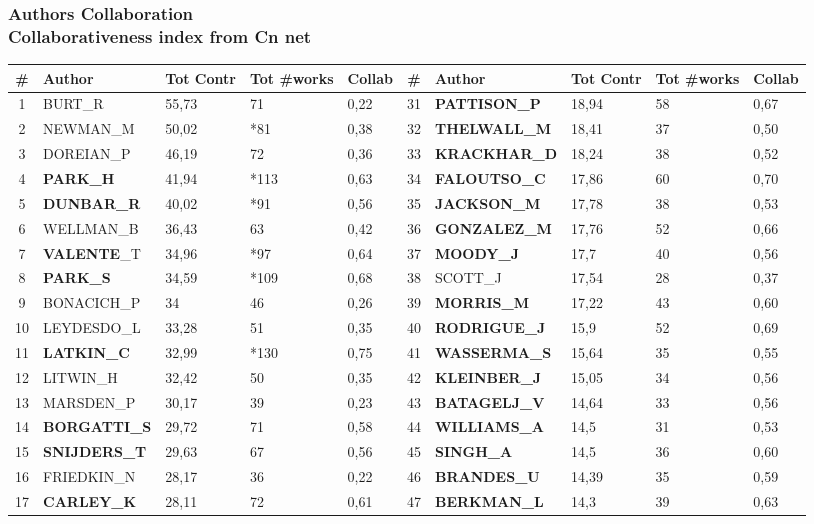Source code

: \documentclass[hyperref={pdfstartview={FitBH -32768},
                         pdfpagemode=FullScreen,
                         plainpages=false,
                         colorlinks=true}
              ]{beamer}
\begin{document}
\begin{frame}[fragile]
\frametitle{Authors Collaboration \\ \normalsize Collaborativeness index from Cn net}

\renewcommand{\arraystretch}{0.82}
\tiny
\begin{tabular}{c|l|p{0.4cm}|p{0.6cm}|p{0.4cm}||c|l|p{0.4cm}|p{0.6cm}|p{0.4cm}|} 
\# & Author & Tot Contr & Tot \#works & Collab & \# & Author & Tot Contr & Tot \#works & Collab \\ \hline
1& 	BURT\_R& 	55,73& 	71& 	0,22& 	31& 	\textbf{PATTISON\_P}& 	18,94& 	58& 	0,67\\
2& 	NEWMAN\_M& 	50,02& 	*81& 	0,38& 	32& 	\textbf{THELWALL\_M}& 	18,41& 	37& 	0,50\\
3& 	DOREIAN\_P& 	46,19& 	72& 	0,36& 	33& 	\textbf{KRACKHAR\_D}& 	18,24& 	38& 	0,52\\
4& 	\textbf{PARK\_H}& 	41,94& 	*113& 	0,63& 	34& 	\textbf{FALOUTSO\_C}& 	17,86& 	60& 	0,70\\
5& 	\textbf{DUNBAR\_R}& 	40,02& 	*91& 	0,56& 	35& 	\textbf{JACKSON\_M}& 	17,78& 	38& 	0,53\\
6& 	WELLMAN\_B& 	36,43& 	63& 	0,42& 	36& 	\textbf{GONZALEZ\_M}& 	17,76& 	52& 	0,66\\
7& 	\textbf{VALENTE}\_T& 	34,96& 	*97& 	0,64& 	37& 	\textbf{MOODY\_J}& 	17,7& 	40& 	0,56\\
8& 	\textbf{PARK\_S}& 	34,59& 	*109& 	0,68& 	38& 	SCOTT\_J& 	17,54& 	28& 	0,37\\
9& 	BONACICH\_P& 	34& 	46& 	0,26& 	39& 	\textbf{MORRIS\_M}& 	17,22& 	43& 	0,60\\
10& 	LEYDESDO\_L& 	33,28& 	51& 	0,35& 	40& 	\textbf{RODRIGUE\_J}& 	15,9& 	52& 	0,69\\
11& 	\textbf{LATKIN\_C}& 	32,99& 	*130& 	0,75& 	41& 	\textbf{WASSERMA\_S}& 	15,64& 	35& 	0,55\\
12& 	LITWIN\_H& 	32,42& 	50& 	0,35& 	42& 	\textbf{KLEINBER\_J}& 	15,05& 	34& 	0,56\\
13& 	MARSDEN\_P& 	30,17& 	39& 	0,23& 	43& 	\textbf{BATAGELJ\_V}& 	14,64& 	33& 	0,56\\
14& 	\textbf{BORGATTI\_S}& 	29,72& 	71& 	0,58& 	44& 	\textbf{WILLIAMS\_A}& 	14,5& 	31& 	0,53\\
15& 	\textbf{SNIJDERS\_T}& 	29,63& 	67& 	0,56& 	45& 	\textbf{SINGH\_A}& 	14,5& 	36& 	0,60\\
16& 	FRIEDKIN\_N& 	28,17& 	36& 	0,22& 	46& 	\textbf{BRANDES\_U}& 	14,39& 	35& 	0,59\\
17& 	\textbf{CARLEY\_K}& 	28,11& 	72& 	0,61& 	47& 	\textbf{BERKMAN\_L}& 	14,3& 	39& 	0,63\\

\end{tabular}
\end{frame}
\end{document}
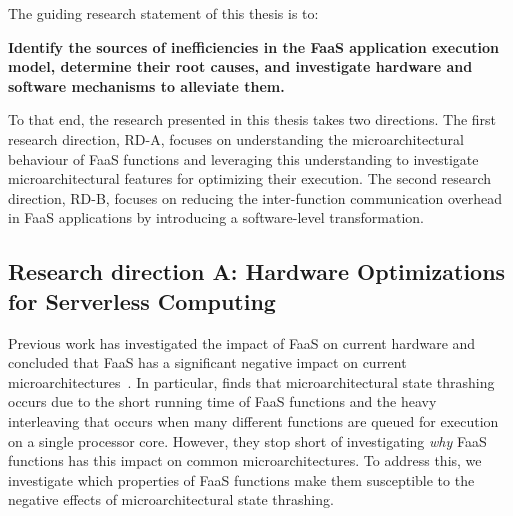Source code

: \documentclass[../main.tex]{subfiles}
\begin{document}
\begin{refsection}
The guiding research statement of this thesis is to:
\begin{framed}
\noindent
\textbf{Identify the sources of inefficiencies in the FaaS application execution model, determine their root causes, and investigate hardware and software mechanisms to alleviate them.}
\end{framed}
\noindent
To that end, the research presented in this thesis takes two
directions. The first research direction, RD-A, focuses on
understanding the microarchitectural behaviour of FaaS functions and
leveraging this understanding to investigate microarchitectural
features for optimizing their execution.
The second research direction, RD-B, focuses on reducing the
inter-function communication overhead in FaaS applications by
introducing a software-level transformation.


\subsection{Research direction A: Hardware Optimizations for Serverless Computing}
\label{sec:rda}

Previous work has investigated the
impact of FaaS on current hardware and concluded that FaaS has a
significant negative impact on current
microarchitectures~\cite{shahrad19_archit_implic_funct_servic_comput,lukewarm_serverless}. In
particular, \textcite{lukewarm_serverless} finds that
microarchitectural state thrashing occurs due to the short running
time of FaaS functions and the heavy interleaving that occurs when many
different functions are queued for execution on a single processor core. However, they stop short of investigating \emph{why} FaaS
functions has this impact on common microarchitectures. To address this, we investigate which properties of FaaS functions
make them susceptible to the negative effects of microarchitectural
state thrashing.


\end{refsection}
\end{document}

----------

▸ Instructions to follow:
Would you give again, word for word, every line from the one with "functions has this" through the final line of the listing above?

▸ Your response:
functions has this impact on common microarchitectures. To address this, we investigate which properties of FaaS functions
make them susceptible to the negative effects of microarchitectural
state thrashing.


\end{refsection}
\end{document}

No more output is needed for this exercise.